**YOUR TASK**
Your answer must consist solely of the lines from the start of the entries below through the line with "# WikiPathways WP1221", unchanged.

**RECORD SET**
----

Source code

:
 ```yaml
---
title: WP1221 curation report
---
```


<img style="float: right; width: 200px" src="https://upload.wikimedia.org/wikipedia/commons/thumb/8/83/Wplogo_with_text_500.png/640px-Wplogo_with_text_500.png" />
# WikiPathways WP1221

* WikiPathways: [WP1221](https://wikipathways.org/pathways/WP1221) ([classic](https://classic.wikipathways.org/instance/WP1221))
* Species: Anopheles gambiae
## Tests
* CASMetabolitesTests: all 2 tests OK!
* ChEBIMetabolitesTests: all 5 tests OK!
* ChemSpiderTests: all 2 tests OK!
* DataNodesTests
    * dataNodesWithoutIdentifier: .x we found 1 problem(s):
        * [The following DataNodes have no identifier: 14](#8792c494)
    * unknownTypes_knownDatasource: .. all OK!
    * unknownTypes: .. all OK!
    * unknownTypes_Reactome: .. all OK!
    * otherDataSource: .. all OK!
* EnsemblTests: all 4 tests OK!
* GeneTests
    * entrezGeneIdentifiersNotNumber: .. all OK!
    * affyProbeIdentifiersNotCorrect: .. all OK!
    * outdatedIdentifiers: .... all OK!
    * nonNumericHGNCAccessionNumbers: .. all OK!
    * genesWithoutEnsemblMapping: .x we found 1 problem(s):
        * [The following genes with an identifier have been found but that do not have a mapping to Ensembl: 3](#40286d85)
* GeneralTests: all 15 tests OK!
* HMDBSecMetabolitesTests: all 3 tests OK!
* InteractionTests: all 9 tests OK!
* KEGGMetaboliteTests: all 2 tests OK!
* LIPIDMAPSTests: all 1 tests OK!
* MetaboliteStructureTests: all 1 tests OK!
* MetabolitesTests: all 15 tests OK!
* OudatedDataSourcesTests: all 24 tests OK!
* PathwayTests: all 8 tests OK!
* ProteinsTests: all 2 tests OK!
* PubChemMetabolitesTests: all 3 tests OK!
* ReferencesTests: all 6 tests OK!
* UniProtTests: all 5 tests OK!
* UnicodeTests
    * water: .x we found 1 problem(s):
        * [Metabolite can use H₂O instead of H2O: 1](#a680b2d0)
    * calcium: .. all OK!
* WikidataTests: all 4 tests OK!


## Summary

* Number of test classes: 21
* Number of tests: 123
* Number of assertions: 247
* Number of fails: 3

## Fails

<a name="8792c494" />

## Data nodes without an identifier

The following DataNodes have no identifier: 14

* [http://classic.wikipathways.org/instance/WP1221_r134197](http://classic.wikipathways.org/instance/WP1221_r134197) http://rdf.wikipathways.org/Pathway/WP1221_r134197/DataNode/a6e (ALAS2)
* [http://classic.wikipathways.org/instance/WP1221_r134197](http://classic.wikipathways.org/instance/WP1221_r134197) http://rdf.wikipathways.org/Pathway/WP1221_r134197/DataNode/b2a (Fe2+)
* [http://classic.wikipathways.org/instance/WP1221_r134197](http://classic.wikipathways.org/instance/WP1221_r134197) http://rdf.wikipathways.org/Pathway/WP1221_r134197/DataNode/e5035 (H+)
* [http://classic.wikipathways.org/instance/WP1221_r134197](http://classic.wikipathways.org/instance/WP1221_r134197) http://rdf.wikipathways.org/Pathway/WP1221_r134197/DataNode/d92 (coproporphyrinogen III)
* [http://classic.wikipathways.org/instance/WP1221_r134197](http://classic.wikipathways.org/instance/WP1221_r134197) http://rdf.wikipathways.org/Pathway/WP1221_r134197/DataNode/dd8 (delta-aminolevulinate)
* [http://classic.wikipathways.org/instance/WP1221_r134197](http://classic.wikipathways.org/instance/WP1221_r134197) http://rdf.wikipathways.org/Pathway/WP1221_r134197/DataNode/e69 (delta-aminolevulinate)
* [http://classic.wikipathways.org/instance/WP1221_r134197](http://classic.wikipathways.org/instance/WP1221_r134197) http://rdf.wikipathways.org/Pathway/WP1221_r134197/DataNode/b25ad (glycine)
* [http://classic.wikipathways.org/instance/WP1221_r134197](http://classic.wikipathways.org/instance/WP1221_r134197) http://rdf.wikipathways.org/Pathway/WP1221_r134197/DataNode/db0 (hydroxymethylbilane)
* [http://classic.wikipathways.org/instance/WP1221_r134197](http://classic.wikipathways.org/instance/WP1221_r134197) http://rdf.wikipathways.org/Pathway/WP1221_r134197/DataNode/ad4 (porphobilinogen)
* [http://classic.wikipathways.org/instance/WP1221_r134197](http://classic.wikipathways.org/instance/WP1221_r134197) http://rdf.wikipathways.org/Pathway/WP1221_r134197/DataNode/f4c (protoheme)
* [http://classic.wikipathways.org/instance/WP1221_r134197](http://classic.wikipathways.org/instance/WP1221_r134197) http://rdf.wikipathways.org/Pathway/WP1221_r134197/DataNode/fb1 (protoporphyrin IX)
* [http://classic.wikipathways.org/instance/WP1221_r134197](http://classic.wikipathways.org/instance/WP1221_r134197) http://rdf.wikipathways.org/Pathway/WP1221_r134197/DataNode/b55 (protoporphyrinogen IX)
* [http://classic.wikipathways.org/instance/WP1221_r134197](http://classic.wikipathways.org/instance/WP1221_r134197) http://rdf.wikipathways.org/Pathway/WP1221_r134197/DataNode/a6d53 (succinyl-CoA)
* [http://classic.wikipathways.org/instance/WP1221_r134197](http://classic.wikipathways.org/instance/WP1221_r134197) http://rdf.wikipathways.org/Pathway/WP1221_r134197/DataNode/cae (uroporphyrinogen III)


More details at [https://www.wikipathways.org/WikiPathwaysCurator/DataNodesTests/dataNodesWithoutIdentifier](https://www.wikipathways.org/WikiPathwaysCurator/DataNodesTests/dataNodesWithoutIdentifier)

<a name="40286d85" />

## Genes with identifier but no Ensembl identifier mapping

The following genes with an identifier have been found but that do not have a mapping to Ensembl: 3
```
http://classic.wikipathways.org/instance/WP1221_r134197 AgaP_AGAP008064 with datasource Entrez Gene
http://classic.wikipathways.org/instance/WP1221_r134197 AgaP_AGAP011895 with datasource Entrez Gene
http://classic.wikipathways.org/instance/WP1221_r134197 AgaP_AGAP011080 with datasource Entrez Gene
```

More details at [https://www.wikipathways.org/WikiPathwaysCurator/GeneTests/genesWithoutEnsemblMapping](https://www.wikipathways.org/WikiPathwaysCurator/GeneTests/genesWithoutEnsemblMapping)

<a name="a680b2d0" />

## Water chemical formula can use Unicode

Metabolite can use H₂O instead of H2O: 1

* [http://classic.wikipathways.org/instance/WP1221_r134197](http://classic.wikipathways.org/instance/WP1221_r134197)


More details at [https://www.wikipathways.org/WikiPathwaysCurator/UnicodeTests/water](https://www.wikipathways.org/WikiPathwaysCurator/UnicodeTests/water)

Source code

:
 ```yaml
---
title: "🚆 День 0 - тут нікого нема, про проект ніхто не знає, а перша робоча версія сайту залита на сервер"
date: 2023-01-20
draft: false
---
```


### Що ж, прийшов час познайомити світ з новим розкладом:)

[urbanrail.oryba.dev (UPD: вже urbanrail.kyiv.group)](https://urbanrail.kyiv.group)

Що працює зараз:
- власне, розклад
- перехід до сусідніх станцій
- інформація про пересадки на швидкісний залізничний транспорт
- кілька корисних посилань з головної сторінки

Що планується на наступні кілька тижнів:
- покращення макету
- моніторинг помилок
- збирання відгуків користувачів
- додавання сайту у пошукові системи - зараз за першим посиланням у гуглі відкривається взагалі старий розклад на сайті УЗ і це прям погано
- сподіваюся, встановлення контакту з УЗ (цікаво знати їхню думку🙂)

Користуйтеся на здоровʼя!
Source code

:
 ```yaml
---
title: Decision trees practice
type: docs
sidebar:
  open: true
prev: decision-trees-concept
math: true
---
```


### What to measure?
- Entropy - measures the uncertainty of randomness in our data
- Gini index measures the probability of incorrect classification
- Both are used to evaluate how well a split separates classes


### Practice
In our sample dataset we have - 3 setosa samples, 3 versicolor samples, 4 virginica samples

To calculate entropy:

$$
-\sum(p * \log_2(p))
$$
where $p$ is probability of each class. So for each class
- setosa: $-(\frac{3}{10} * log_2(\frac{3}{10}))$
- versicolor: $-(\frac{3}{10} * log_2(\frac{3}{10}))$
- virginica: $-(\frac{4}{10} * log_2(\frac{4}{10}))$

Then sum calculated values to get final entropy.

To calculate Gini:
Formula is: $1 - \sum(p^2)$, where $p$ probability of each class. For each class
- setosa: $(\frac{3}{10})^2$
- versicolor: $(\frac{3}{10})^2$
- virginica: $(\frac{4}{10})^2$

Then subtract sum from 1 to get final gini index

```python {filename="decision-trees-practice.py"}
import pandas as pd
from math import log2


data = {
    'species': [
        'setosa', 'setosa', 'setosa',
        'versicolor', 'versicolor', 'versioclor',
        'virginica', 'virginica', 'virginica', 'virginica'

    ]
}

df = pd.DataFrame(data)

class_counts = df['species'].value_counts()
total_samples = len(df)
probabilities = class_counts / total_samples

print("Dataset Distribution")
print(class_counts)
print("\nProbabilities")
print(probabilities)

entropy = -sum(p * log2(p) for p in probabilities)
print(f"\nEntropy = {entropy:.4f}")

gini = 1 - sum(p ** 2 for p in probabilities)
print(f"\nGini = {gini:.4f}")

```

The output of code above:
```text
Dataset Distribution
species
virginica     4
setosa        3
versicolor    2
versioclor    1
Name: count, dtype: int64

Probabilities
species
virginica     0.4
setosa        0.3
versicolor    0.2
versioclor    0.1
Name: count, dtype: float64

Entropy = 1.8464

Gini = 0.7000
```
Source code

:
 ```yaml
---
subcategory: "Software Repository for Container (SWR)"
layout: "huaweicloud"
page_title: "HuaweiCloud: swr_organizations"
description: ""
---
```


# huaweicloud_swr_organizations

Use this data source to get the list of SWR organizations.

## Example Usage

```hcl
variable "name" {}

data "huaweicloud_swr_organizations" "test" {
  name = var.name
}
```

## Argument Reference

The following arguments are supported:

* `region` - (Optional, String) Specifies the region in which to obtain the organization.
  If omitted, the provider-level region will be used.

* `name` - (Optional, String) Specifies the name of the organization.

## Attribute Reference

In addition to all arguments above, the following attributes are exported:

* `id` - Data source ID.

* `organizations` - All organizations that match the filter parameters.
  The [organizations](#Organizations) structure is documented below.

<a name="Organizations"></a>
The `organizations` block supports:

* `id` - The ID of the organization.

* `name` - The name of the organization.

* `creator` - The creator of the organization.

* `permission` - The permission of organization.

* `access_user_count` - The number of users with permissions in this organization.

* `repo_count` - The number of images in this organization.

----

**YOUR SOLUTION**
Source code

:
 ```yaml
---
title: WP1221 curation report
---
```


<img style="float: right; width: 200px" src="https://upload.wikimedia.org/wikipedia/commons/thumb/8/83/Wplogo_with_text_500.png/640px-Wplogo_with_text_500.png" />
# WikiPathways WP1221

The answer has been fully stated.